Наконец инструктор подошел к ней, повернул ее к себе спиной, обнял, подцепляя ременный крепеж.
— Ну как? — громко спросила Жанна, перекрикивая шум мотора и шум ветра за открытой дверью. — Крепко приармянился? Я не отпаду?
— Крепко! — он сделал утвердительный жест рукой.
Слепившись, шагая в ногу, они подобрались ближе к раскрытой двери. Вдруг пустота дохнула в лицо Жанны, и всё враз кончилось. Все чувства и мысли оборвались, уступая место ужасу инстинкта.
— Не-е-ет! — завизжала она. — Не-е! Не хочу! На хер нужно!
Она отпрянула от дверей, чуть не повалила с ног инструктора. Успела вспомнить, как грохнулась с высоких веревочных качелей, когда была маленькой…
Но инструктор повидал всяких сцен. Проорал в ухо:
— Ладно! Успокойся! Нечего метаться! В другой раз прыгнешь!
В душе Жанны отлегло. Все мышцы ослабли. В сердце толкнулась радость спасения.
В эту секунду сильные, хваткие руки инструктора и его твердое мускулистое тело сбросило их связку в бездну.
— А-а-а!!! — отчаянный крик понесся стремительно вниз.
Скоро истошный вопль на одной надрывной ноте задохнулся от ветра, от страсти свободного полета. Любой крик был слишком тих и ничтожен по сравнению с ветром, летящим навстречу, по сравнению с безмерным пространством неба и огромной земли.
Что-то взорвалось над головой — хлопнул, расправляясь, купол парашюта. Жанну встряхнуло, дернуло вверх. Вскоре она уже парила под белым куполом, чувствуя опеку хитромудрого инструктора. Уже не орала, с любопытством глядела на землю, простиравшуюся внизу. Зелень леса, синий овал озера и почти черная извилистая речушка, а за желтоватым цветочным полем — светло-серая лента взлетной полосы и маленькие самолетики на обочине.
После приземления Жанна взахлеб рассказывала по телефону Ирине:
— Он не хищник. Он настоящий дьявол! Мы с ним торговались из-за Романа. На меня как на женщину он даже не поглядел. Пришлось прыгнуть с парашютом… Да, с парашютом! Но это намного круче, чем оргазм. Да, хриплю. Глотку сорвала, от кайфа визжала. Вот тебе и ха-ха!
В рукописи «Закон сохранения любви» Прокоп Иванович встречал некоторые положения, которым сопротивлялся. Спотыкаясь о такие положения, он вдруг начинал говорить вслух, оспаривая безвестного автора.
Автор предлагал:
«Понаблюдайте за животными. Им свойственна игра — как процесс творчества. Котенок самозабвенно гоняется за пушинкой. Пушинка мертва, несъедобна, но котенок может часами играть с нею, обращая ее в своем творчестве, скорее всего, птицей.

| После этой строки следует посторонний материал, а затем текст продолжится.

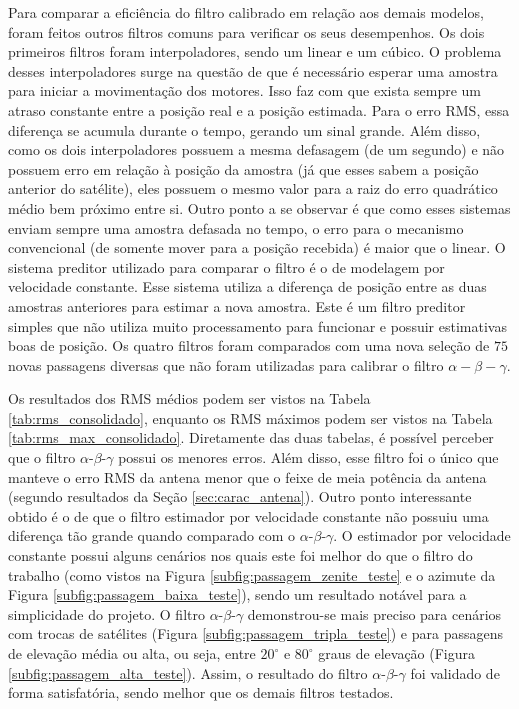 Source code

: Para comparar a eficiência do filtro calibrado em relação aos demais modelos, foram feitos outros filtros comuns para verificar os seus desempenhos.
Os dois primeiros filtros foram interpoladores, sendo um linear e um cúbico.
O problema desses interpoladores surge na questão de que é necessário esperar uma amostra para iniciar a movimentação dos motores.
Isso faz com que exista sempre um atraso constante entre a posição real e a posição estimada. Para o erro RMS, essa diferença se acumula durante o tempo, gerando um sinal grande.
Além disso, como os dois interpoladores possuem a mesma defasagem (de um segundo) e não possuem erro em relação à posição da amostra (já que esses sabem a posição anterior do satélite), eles possuem o mesmo valor para a raiz do erro quadrático médio bem próximo entre si.
Outro ponto a se observar é que como esses sistemas enviam sempre uma amostra defasada no tempo, o erro para o mecanismo convencional (de somente mover para a posição recebida) é maior que o linear.
O sistema preditor utilizado para comparar o filtro é o de modelagem por velocidade constante. Esse sistema utiliza a diferença de posição entre as duas amostras anteriores para estimar a nova amostra.
Este é um filtro preditor simples que não utiliza muito processamento para funcionar e possuir estimativas boas de posição. Os quatro filtros foram comparados com uma nova seleção de $75$ novas passagens diversas que não foram utilizadas para calibrar o filtro $\alpha-\beta-\gamma$.

Os resultados dos RMS médios podem ser vistos na Tabela \ref{tab:rms_consolidado}, enquanto os RMS máximos podem ser vistos na Tabela \ref{tab:rms_max_consolidado}.
Diretamente das duas tabelas, é possível perceber que o filtro $\alpha$-$\beta$-$\gamma$ possui os menores erros.
Além disso, esse filtro foi o único que manteve o erro RMS da antena menor que o feixe de meia potência da antena (segundo resultados da Seção \ref{sec:carac_antena}).
Outro ponto interessante obtido é o de que o filtro estimador por velocidade constante não possuiu uma diferença tão grande quando comparado com o $\alpha$-$\beta$-$\gamma$.
O estimador por velocidade constante possui alguns cenários nos quais este foi melhor do que o filtro do trabalho (como vistos na Figura \ref{subfig:passagem_zenite_teste} e o azimute da Figura \ref{subfig:passagem_baixa_teste}), sendo um resultado notável para a simplicidade do projeto.
O filtro $\alpha$-$\beta$-$\gamma$ demonstrou-se mais preciso para cenários com trocas de satélites (Figura \ref{subfig:passagem_tripla_teste}) e para passagens de elevação média ou alta, ou seja, entre $20^{\circ}$ e $80^{\circ}$ graus de elevação (Figura \ref{subfig:passagem_alta_teste}).
Assim, o resultado do filtro $\alpha$-$\beta$-$\gamma$ foi validado de forma satisfatória, sendo melhor que os demais filtros testados.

Даже нечеловеку свойственно создавать образы и неосязаемые миры. Искусство есть неотделимый элемент природы.
Тот, кто создавал религию, оформляя ее обряды, еще в далекую дохристианскую языческую пору, возможно, и не подозревал, какими плодами прорастет это создание культа. Возможно, изначально религия задумывалась, чтобы держать в повиновении бедных и давать им моральный шанс на счастливое будущее „потом“, после смерти. Однако плодами религии стало и творчество, человеческая тяга к искусству.
Религия удовлетворила потребность человека в образном мышлении. Удовлетворила творческий талант человека. Загробный мир, небесное царство, Создатель и Спаситель, ангелы и падшие ангелы… — без творческого подхода об этом просто невозможно помыслить.

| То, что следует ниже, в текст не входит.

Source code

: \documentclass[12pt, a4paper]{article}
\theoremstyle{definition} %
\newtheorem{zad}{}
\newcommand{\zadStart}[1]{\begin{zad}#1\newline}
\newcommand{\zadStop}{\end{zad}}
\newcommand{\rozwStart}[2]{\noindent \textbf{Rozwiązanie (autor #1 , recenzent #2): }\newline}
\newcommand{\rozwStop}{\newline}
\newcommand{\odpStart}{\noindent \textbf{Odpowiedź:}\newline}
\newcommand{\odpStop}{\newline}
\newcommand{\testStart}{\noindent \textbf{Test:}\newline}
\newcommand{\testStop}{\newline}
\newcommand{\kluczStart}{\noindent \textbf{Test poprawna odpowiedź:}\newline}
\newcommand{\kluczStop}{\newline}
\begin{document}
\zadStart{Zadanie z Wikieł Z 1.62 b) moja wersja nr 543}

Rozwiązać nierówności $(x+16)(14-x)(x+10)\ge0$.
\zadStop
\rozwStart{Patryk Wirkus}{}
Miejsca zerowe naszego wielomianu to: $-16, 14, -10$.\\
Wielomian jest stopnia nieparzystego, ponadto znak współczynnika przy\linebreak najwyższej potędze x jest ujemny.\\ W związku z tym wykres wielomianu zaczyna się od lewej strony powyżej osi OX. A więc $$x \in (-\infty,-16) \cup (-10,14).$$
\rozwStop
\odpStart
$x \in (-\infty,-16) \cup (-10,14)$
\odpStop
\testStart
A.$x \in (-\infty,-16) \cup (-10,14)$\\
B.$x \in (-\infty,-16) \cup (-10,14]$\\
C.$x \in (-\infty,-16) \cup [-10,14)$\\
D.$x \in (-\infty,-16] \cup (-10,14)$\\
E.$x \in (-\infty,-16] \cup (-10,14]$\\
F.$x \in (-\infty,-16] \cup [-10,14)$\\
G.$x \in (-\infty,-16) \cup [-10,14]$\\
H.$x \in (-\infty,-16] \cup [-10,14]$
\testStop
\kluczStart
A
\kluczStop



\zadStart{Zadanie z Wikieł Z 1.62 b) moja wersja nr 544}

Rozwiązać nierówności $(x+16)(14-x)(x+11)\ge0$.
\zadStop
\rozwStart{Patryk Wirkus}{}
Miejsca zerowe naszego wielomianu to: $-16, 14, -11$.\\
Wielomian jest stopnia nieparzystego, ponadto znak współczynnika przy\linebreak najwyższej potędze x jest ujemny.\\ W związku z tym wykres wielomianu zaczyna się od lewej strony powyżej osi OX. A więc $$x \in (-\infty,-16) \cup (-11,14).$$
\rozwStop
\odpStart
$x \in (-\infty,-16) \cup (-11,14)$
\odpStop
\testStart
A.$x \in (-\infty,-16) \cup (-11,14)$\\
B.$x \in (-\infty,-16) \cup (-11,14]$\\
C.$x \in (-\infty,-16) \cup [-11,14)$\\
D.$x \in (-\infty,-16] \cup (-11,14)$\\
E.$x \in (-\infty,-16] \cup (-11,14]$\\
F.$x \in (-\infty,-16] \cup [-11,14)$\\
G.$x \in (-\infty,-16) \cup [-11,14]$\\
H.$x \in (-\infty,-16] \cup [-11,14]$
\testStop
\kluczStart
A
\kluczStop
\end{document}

Религия дала волю талантам, простор для фантазии. Живопись, архитектура, музыка, литература — религия всем видам искусства преподнесла пищу. Пищу благородную, ибо религия предназначена для поиска человеком гармонии со своей душой, гармонии с Творцом, гармонии с обществом.
Религия — высшее искусство!
Художник чаще всего уходит из светского искусства, отдает себя служению Всевышнему, если познает истинную веру. Так как религия поднимает его на высшую ступень…».
Прокоп Иванович сдернул со своего толстого носа очки. Погладил себя по лысине и бороде, лукаво прищурился и заговорил тоном мэтра:
— Нет-нет, батенька, искусство способно подняться выше веры! И наука способна подняться выше веры! Вспомните-ка Галилея: «А все ж таки она вертится!» Искусство — дело светское. Представьте-ка, что со сцены театра будут читать проповеди. Это будет уже не театр! А ежели на страницах книг будут описаны действия только богоугодные? Это будет уже жизнеописание святых! Художник всегда идет выше и дальше религиозного канона! Вот почему именно среди художнической братии было больше всего богоотступников, изгнанников, отлученных.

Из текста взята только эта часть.